A Sure-Fire Way Not To Sell Your First Script
12 Tuesday Oct 2010
Tags
cinema, film, movie, pitch, Screenwriting, scriptwriting, selling, TV, TV drama
Want to make absolutely sure you don’t sell that first script? Here’s a tip:
Make sure it’s like all the others.
I see loads of well-written scripts (and a fair load of badly written scripts too) and I’ve seen just about every fault that writers have ever invented. But there’s one flaw that stands out as being the real killer:
It’s just not different.
There’s nothing special. Nothing that makes it stand out from the crowd.
Hang on, I hear you say. There are a thousand movies and TV dramas made every year that are total mindless clones of movies and dramas that went before. Someone must have commissioned them.

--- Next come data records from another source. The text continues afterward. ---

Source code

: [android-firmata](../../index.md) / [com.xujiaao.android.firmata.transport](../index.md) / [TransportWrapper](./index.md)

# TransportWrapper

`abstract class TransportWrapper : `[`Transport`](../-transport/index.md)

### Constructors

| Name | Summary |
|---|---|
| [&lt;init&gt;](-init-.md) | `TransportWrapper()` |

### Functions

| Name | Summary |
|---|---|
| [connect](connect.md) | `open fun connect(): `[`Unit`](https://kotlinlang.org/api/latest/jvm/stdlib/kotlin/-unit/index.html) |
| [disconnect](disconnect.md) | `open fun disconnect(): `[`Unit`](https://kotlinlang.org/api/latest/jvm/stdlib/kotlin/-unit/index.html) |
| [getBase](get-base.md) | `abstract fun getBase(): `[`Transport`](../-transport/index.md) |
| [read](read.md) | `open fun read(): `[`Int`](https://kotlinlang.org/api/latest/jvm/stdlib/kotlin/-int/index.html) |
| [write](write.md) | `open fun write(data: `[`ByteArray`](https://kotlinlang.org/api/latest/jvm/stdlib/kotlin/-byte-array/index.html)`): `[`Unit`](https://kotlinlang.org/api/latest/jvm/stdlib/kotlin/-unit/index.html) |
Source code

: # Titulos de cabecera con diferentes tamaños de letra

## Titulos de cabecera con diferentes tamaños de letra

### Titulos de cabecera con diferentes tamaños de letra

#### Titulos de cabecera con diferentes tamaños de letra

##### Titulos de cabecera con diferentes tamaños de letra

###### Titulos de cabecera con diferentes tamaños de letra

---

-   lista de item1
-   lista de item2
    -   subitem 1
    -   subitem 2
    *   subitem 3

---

Yes. But here’s the rub: they’ve already got thousands of mindless writers (and good ones) they can call on to write those. What’s more those writers can be relied on to deliver precisely the right level of 9th rate writing. (Nothing too classy that might demand expensive actors, add to the budget, etc).
Why should they hire you?
What they want from you – a fresh, exciting new talent – is something different. Something they can’t get elsewhere. Something that’s pure you.
That Barton Fink feeling!
So, go back over that script and ask yourself how you can give it that special something – that unique selling point – that one thing nobody else has done. Is it twist in the genre? A new way of looking at something familiar? A variation on an old theme? Where is your individual voice? Give it that Barton Fink feeling.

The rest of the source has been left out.